The retry mechanism withRetry() implements exponential backoff with random jitter:
async function withRetry<T>(fn, signal, maxRetries = 3): Promise<T> {
for (let attempt = 0; ; attempt++) {
try {
return await fn(signal);
} catch (error: any) {
if (signal?.aborted) throw error; // User initiated abort, do not retry
if (attempt >= maxRetries || !isRetryable(error)) throw error;
// Exponential backoff + random jitter (prevents "thundering herd" when multiple clients retry simultaneously)
const delay = Math.min(1000 * Math.pow(2, attempt), 30000) + Math.random() * 1000;
printRetry(attempt + 1, maxRetries, reason);
await new Promise((r) => setTimeout(r, delay));
}
}
}The retryable error codes are carefully chosen: 429 (rate limited), 503 (service unavailable), 529 (API overloaded). All three are transient errors — waiting a moment usually resolves them. Meanwhile, 400 (malformed request) and 401 (authentication failure) are not retried — these are permanent errors where retrying is pointless.

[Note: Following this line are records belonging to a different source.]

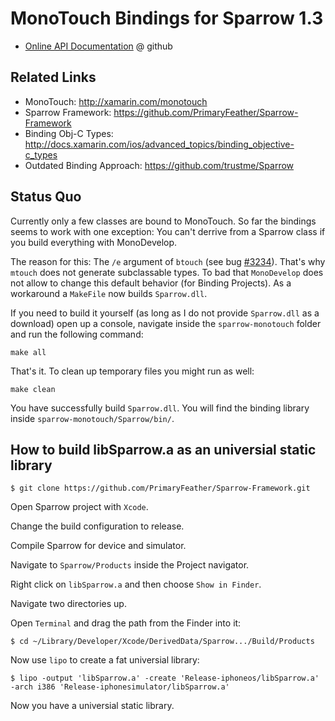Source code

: # MonoTouch Bindings for Sparrow 1.3

 - [Online API Documentation](https://github.com/goosefx/sparrow-monotouch/blob/master/Sparrow/doc/index.md) @ github

## Related Links

 - MonoTouch: <http://xamarin.com/monotouch>
 - Sparrow Framework: <https://github.com/PrimaryFeather/Sparrow-Framework>
 - Binding Obj-C Types: <http://docs.xamarin.com/ios/advanced_topics/binding_objective-c_types>
 - Outdated Binding Approach: <https://github.com/trustme/Sparrow>

## Status Quo

Currently only a few classes are bound to MonoTouch. So far the bindings seems to work with one exception: You can't derrive from a Sparrow class if you build everything with MonoDevelop.

The reason for this: The `/e` argument of `btouch` (see bug [#3234](https://bugzilla.xamarin.com/show_bug.cgi?id=3234)). That's why `mtouch` does not generate subclassable types. To bad that `MonoDevelop` does not allow to change this default behavior (for Binding Projects). As a workaround a `MakeFile` now builds `Sparrow.dll`.

If you need to build it yourself (as long as I do not provide `Sparrow.dll` as a download) open up a console, navigate inside the `sparrow-monotouch` folder and run the following command:

	make all
	
That's it. To clean up temporary files you might run as well:

	make clean
	
You have successfully build `Sparrow.dll`. You will find the binding library inside `sparrow-monotouch/Sparrow/bin/`.
	
## How to build libSparrow.a as an universial static library

	$ git clone https://github.com/PrimaryFeather/Sparrow-Framework.git

Open Sparrow project with `Xcode`.

Change the build configuration to release.

Compile Sparrow for device and simulator.

Navigate to `Sparrow/Products` inside the Project navigator.

Right click on `libSparrow.a` and then choose `Show in Finder`.

Navigate two directories up.
 
Open `Terminal` and drag the path from the Finder into it:
 
 	$ cd ~/Library/Developer/Xcode/DerivedData/Sparrow.../Build/Products

Now use `lipo` to create a fat universial library:

	$ lipo -output 'libSparrow.a' -create 'Release-iphoneos/libSparrow.a' -arch i386 'Release-iphonesimulator/libSparrow.a'

Now you have a universial static library.

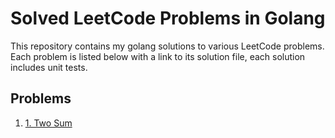 # Solved LeetCode Problems in Golang

This repository contains my golang solutions to various LeetCode problems. Each problem is listed below with a link to its solution file, each solution includes unit tests.

## Problems

1. [1. Two Sum](./1-two-sum.go)

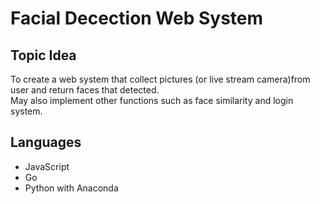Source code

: # Facial Decection Web System

## Topic Idea

To create a web system that collect pictures (or live stream camera)from user and return faces that detected.\
May also implement other functions such as face similarity and login system.

## Languages

- JavaScript
- Go
- Python with Anaconda
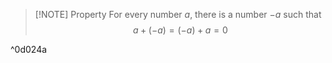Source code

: > [!NOTE] Property
> For every number $a$, there is a number $-a$ such that$$a+(-a)=(-a)+a=0$$

^0d024a

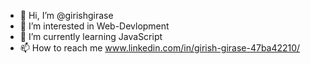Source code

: - 👋 Hi, I’m @girishgirase
- 👀 I’m interested in Web-Devlopment
- 🌱 I’m currently learning JavaScript
- 📫 How to reach me www.linkedin.com/in/girish-girase-47ba42210/

<!---
girishgirase/girishgirase is a ✨ special ✨ repository because its `README.md` (this file) appears on your GitHub profile.
You can click the Preview link to take a look at your changes.
--->
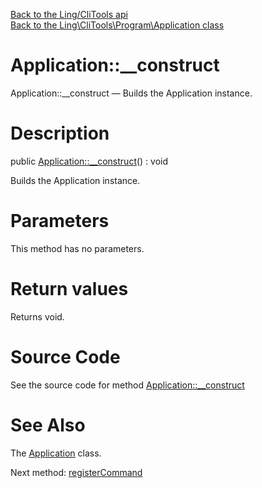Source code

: [Back to the Ling/CliTools api](https://github.com/lingtalfi/CliTools/blob/master/doc/api/Ling/CliTools.md)<br>
[Back to the Ling\CliTools\Program\Application class](https://github.com/lingtalfi/CliTools/blob/master/doc/api/Ling/CliTools/Program/Application.md)


Application::__construct
================



Application::__construct — Builds the Application instance.




Description
================


public [Application::__construct](https://github.com/lingtalfi/CliTools/blob/master/doc/api/Ling/CliTools/Program/Application/__construct.md)() : void




Builds the Application instance.




Parameters
================

This method has no parameters.


Return values
================

Returns void.








Source Code
===========
See the source code for method [Application::__construct](https://github.com/lingtalfi/CliTools/blob/master/Program/Application.php#L57-L62)


See Also
================

The [Application](https://github.com/lingtalfi/CliTools/blob/master/doc/api/Ling/CliTools/Program/Application.md) class.

Next method: [registerCommand](https://github.com/lingtalfi/CliTools/blob/master/doc/api/Ling/CliTools/Program/Application/registerCommand.md)<br>

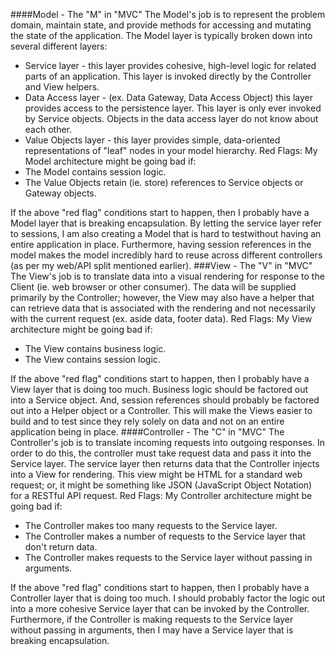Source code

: 
####Model - The "M" in "MVC"
The Model's job is to represent the problem domain, maintain state, and provide methods for accessing and mutating the state of the application. The Model layer is typically broken down into several different layers:
*	Service layer - this layer provides cohesive, high-level logic for related parts of an application. This layer is invoked directly by the Controller and View helpers.
*	Data Access layer - (ex. Data Gateway, Data Access Object) this layer provides access to the persistence layer. This layer is only ever invoked by Service objects. Objects in the data access layer do not know about each other.
*	Value Objects layer - this layer provides simple, data-oriented representations of "leaf" nodes in your model hierarchy.
Red Flags: My Model architecture might be going bad if:
*	The Model contains session logic.
*	The Value Objects retain (ie. store) references to Service objects or Gateway objects.

If the above "red flag" conditions start to happen, then I probably have a Model layer that is breaking encapsulation. By letting the service layer refer to sessions, I am also creating a Model that is hard to testwithout having an entire application in place. Furthermore, having session references in the model makes the model incredibly hard to reuse across different controllers (as per my web/API split mentioned earlier).
###View - The "V" in "MVC"
The View's job is to translate data into a visual rendering for response to the Client (ie. web browser or other consumer). The data will be supplied primarily by the Controller; however, the View may also have a helper that can retrieve data that is associated with the rendering and not necessarily with the current request (ex. aside data, footer data).
Red Flags: My View architecture might be going bad if:
*	The View contains business logic.
*	The View contains session logic.

If the above "red flag" conditions start to happen, then I probably have a View layer that is doing too much. Business logic should be factored out into a Service object. And, session references should probably be factored out into a Helper object or a Controller. This will make the Views easier to build and to test since they rely solely on data and not on an entire application being in place.
####Controller - The "C" in "MVC"
The Controller's job is to translate incoming requests into outgoing responses. In order to do this, the controller must take request data and pass it into the Service layer. The service layer then returns data that the Controller injects into a View for rendering. This view might be HTML for a standard web request; or, it might be something like JSON (JavaScript Object Notation) for a RESTful API request.
Red Flags: My Controller architecture might be going bad if:
*	The Controller makes too many requests to the Service layer.
*	The Controller makes a number of requests to the Service layer that don't return data.
*	The Controller makes requests to the Service layer without passing in arguments.

If the above "red flag" conditions start to happen, then I probably have a Controller layer that is doing too much. I should probably factor the logic out into a more cohesive Service layer that can be invoked by the Controller. Furthermore, if the Controller is making requests to the Service layer without passing in arguments, then I may have a Service layer that is breaking encapsulation.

Auto-compaction checkAndCompact() is the key mechanism for keeping long conversations from crashing:
private async checkAndCompact(): Promise<void> {
// Trigger compaction when context utilization exceeds 85%
if (this.lastInputTokenCount > this.effectiveWindow * 0.85) {
await this.compactConversation();
}
}Why 85% and not 95%? Because compaction itself requires one API call — sending the current history to the model and requesting a summary. This call itself consumes tokens. If you wait until 95% to compact, the compaction request might fail due to insufficient context space. 85% leaves sufficient headroom.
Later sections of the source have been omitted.